Amid ever-increasing price and supply pressures, Canada’s millennials are now more open to the idea of becoming landlords and sharing their spaces with other people, according to CIBC’s latest poll of Canadian home owners.

The CIBC study found that Canadians aged 18-34 are far more likely to be landlords than any other demographic. 30% of millennial home owners are already landlords, while 17% are planning to be. This is in stark contrast to only 29% of home owners aged 35-54 and 12% of those aged 55+ being landlords.

55% of millennial landlords said that they already own properties
exclusively for rental purposes, while 40% are renting out portions of their homes for extended stays of a year or more (30%) or short-stays (10%).

For those who would be buying homes right now, 54% of millennials said that they would go for homes with sources of rental income, versus 25% of baby boomers.

The numbers uncovered by CIBC bore out the economic rationale for space-sharing: Those who earn income by renting out space in their homes reduce their average housing costs by as much as 70%. Also, Canadians who own a separate rental property earn on average $2,189 per month, 50% greater than their monthly costs.

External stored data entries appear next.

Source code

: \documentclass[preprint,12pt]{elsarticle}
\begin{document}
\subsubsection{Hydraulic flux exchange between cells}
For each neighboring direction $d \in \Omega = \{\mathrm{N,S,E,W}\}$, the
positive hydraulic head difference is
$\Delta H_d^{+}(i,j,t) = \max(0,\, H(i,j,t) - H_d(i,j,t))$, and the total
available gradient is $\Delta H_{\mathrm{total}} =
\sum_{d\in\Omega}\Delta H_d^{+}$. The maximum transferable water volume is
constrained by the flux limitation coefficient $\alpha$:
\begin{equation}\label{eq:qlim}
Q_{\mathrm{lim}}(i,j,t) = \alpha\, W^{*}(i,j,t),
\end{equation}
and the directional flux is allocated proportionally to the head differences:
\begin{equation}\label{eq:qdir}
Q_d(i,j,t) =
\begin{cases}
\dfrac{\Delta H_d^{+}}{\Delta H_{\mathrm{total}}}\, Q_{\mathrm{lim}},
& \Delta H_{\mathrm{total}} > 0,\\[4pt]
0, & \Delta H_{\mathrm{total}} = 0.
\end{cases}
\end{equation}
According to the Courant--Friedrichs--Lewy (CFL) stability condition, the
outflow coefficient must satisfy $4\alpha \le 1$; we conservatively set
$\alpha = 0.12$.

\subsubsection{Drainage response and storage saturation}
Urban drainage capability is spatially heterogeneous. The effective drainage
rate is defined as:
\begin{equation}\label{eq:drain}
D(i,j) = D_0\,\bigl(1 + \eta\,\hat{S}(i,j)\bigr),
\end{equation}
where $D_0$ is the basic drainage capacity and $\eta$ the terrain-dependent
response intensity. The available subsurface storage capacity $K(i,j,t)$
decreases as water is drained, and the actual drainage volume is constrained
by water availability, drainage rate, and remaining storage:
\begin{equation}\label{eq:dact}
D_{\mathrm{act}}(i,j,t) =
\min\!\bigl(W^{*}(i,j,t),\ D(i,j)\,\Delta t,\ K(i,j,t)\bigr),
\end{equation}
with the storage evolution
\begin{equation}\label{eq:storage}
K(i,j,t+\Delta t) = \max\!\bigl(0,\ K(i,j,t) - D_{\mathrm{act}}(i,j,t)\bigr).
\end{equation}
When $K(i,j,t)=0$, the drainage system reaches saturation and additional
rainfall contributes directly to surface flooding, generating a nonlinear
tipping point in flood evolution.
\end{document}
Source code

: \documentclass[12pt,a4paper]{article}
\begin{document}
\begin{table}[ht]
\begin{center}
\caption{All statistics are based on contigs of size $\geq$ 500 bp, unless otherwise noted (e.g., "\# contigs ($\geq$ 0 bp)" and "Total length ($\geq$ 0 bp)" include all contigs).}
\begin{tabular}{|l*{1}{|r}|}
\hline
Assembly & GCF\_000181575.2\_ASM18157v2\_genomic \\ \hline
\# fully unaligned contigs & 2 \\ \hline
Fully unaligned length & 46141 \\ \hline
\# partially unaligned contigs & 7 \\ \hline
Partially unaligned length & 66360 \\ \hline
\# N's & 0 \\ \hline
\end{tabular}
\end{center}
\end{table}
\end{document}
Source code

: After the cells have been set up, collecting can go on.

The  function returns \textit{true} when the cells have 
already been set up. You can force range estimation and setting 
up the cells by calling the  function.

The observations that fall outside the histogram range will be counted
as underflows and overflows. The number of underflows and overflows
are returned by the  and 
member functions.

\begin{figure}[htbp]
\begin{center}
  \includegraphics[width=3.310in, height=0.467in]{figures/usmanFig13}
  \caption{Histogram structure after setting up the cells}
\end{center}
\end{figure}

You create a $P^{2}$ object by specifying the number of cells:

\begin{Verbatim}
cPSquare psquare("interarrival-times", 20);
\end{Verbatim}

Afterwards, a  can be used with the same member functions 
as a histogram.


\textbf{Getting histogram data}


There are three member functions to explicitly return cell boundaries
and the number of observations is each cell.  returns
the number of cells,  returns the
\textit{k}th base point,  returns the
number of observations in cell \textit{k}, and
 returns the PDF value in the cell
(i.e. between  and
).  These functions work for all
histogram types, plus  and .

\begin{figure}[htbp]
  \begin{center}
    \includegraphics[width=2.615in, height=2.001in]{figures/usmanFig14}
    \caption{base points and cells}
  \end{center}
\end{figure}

“Younger Canadians are more open to sharing their space because they see it as financially advantageous,” according to real estate investor, contractor, and television personality Scott McGillivray.

“There’s definitely a shift in attitudes and a growing interest in income properties, in part driven by a desire to offset high housing costs, but also because it can be a smart way to create extra income and build wealth.”

While 30% of landlords said that their top concern is dealing with unexpected maintenance and repair costs, 52% expressed a belief that it’s “worth the headache”, whether for generating passive income now (22%) or in retirement (28%).